The echinoid fauna from the Tesero Member, including the new species, E. teseroensis, informs the spatial and temporal setting of echinoid survival through the end-Permian mass extinction interval. Furthermore, it provides clues as to the traits that may have conferred survival upon the miocidarid echinoids, including a potentially wide palaeoecological distribution globally. In the Tesero section and elsewhere during the Permian and Triassic, the miocidarid echinoids also appear to be associated with microbialites.
As with all aspects of echinoid macroevolution during the Permian–Triassic interval, the ability to test and formulate hypotheses is hindered by the rarity of specimens.

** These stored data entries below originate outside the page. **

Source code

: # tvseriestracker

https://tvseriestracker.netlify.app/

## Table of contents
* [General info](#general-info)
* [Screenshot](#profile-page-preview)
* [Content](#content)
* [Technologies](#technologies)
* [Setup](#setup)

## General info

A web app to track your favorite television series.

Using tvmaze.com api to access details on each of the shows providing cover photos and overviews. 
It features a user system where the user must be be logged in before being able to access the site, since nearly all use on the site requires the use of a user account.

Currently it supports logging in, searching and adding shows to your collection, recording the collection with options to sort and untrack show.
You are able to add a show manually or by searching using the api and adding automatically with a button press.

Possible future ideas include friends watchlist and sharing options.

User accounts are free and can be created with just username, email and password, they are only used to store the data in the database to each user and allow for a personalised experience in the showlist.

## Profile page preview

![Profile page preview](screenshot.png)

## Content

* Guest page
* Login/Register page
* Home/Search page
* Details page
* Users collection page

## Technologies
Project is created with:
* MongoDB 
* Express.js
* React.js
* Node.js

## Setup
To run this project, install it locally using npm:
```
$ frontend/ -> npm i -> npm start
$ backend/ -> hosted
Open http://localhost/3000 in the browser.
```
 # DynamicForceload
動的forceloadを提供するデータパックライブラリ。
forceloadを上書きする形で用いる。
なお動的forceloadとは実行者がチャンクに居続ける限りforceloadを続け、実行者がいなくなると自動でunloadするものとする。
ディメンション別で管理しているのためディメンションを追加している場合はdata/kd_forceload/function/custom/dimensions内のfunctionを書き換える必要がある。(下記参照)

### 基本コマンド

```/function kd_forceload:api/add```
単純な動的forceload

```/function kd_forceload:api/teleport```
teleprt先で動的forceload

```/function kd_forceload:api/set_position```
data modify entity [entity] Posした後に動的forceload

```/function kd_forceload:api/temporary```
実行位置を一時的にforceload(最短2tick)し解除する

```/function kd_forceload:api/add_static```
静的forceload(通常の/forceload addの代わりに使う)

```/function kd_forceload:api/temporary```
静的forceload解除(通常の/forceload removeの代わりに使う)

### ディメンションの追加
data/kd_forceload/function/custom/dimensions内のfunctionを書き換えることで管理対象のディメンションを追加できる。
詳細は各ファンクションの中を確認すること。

Identification and analysis of disarticulated material precisely tied into stratigraphic sections, as was the case with the material studied herein, provides a promising new research avenue for untangling the survival and extinction of echinoids during the EPME. Future work collecting and identifying further disarticulated material from uppermost Permian and Lower Triassic strata will likely provide a more sound understanding of the diversity and distribution of echinoids following the end-Permian extinction event.